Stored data
#####
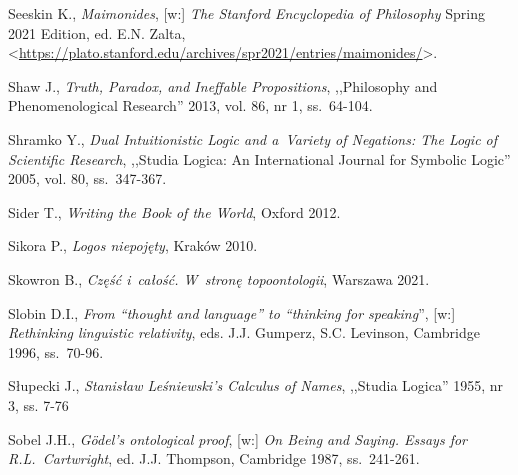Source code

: \begin{thebibliography}{100}
Seeskin K., \textit{Maimonides}, [w:] \textit{The Stanford Encyclopedia of Philosophy}
Spring 2021 Edition, ed. E.N. Zalta, <\url{https://plato.stanford.edu/archives/spr2021/entries/maimonides/}>.


Shaw J., \textit{Truth, Paradox, and Ineffable Propositions}, ,,Philosophy and Phenomenological Research'' 2013, vol. 86, nr 1, ss.~64-104.

Shramko Y., \textit{Dual Intuitionistic Logic and a~Variety of Negations: The Logic of Scientific Research}, ,,Studia Logica: An International Journal for Symbolic Logic'' 2005, vol. 80, ss.~347-367.

Sider T., \textit{Writing the Book of the World}, Oxford 2012.

Sikora P., \textit{Logos niepojęty}, Kraków 2010.


Skowron B., \textit{Część i~całość. W~stronę topoontologii}, Warszawa 2021.

Slobin D.I., \textit{From ``thought and language'' to ``thinking for speaking}'', [w:] \textit{Rethinking linguistic relativity},
eds. J.J. Gumperz, S.C. Levinson, Cambridge 1996, ss.~70-96.

Słupecki J., \textit{Stanisław Leśniewski’s Calculus of Names}, ,,Studia Logica'' 1955, nr 3, ss. 7-76


Sobel J.H., \textit{Gödel's ontological proof}, [w:] \textit{On Being and Saying. Essays for R.L.~Cartwright}, ed. J.J. Thompson, Cambridge 1987, ss.~241-261.


\end{thebibliography}
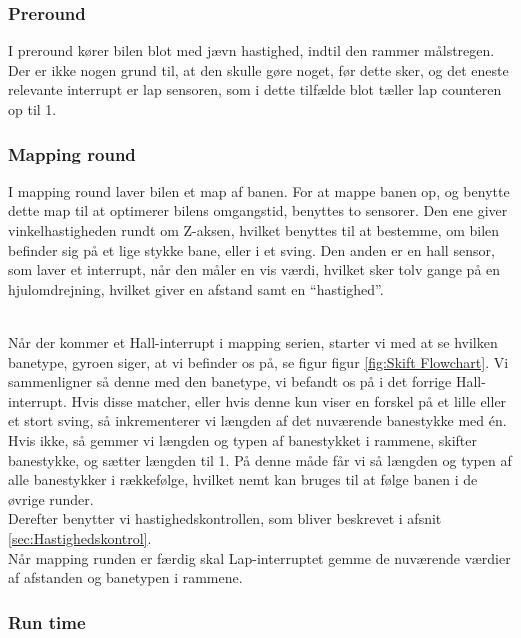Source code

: \subsubsection{Preround}
I preround kører bilen blot med jævn hastighed, indtil den rammer målstregen. Der er ikke nogen grund til, at den skulle gøre noget, før dette sker, og det eneste relevante interrupt er lap sensoren, som i dette tilfælde blot tæller lap counteren op til 1.

\subsubsection{Mapping round}
I mapping round laver bilen et map af banen. For at mappe banen op, og benytte dette map til at optimerer bilens omgangstid, benyttes to sensorer. Den ene giver vinkelhastigheden rundt om Z-aksen, hvilket benyttes til at bestemme, om bilen befinder sig på et lige stykke bane, eller i et sving. Den anden er en hall sensor, som laver et interrupt, når den måler en vis værdi, hvilket sker tolv gange på en hjulomdrejning, hvilket giver en afstand samt en ``hastighed''.
\\\


Når der kommer et Hall-interrupt i mapping serien, starter vi med at se hvilken banetype, gyroen siger, at vi befinder os på, se figur figur \ref{fig:Skift Flowchart}. Vi sammenligner så denne med den banetype, vi befandt os på i det forrige Hall-interrupt. Hvis disse matcher, eller hvis denne kun viser en forskel på et lille eller et stort sving, så inkrementerer vi længden af det nuværende banestykke med én. Hvis ikke, så gemmer vi længden og typen af banestykket i rammene, skifter banestykke, og sætter længden til 1. På denne måde får vi så længden og typen af alle banestykker i rækkefølge, hvilket nemt kan bruges til at følge banen i de øvrige runder.
\\
Derefter benytter vi hastighedskontrollen, som bliver beskrevet i afsnit \ref{sec:Hastighedskontrol}.
\\
Når mapping runden er færdig skal Lap-interruptet gemme de nuværende værdier af afstanden og banetypen i rammene. 

\subsubsection{Run time}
#####
§ Problem description: Your answer should be a single number: the tally of lines in the entries that include the word "thebibliography".

§ Answer for this exercise: 2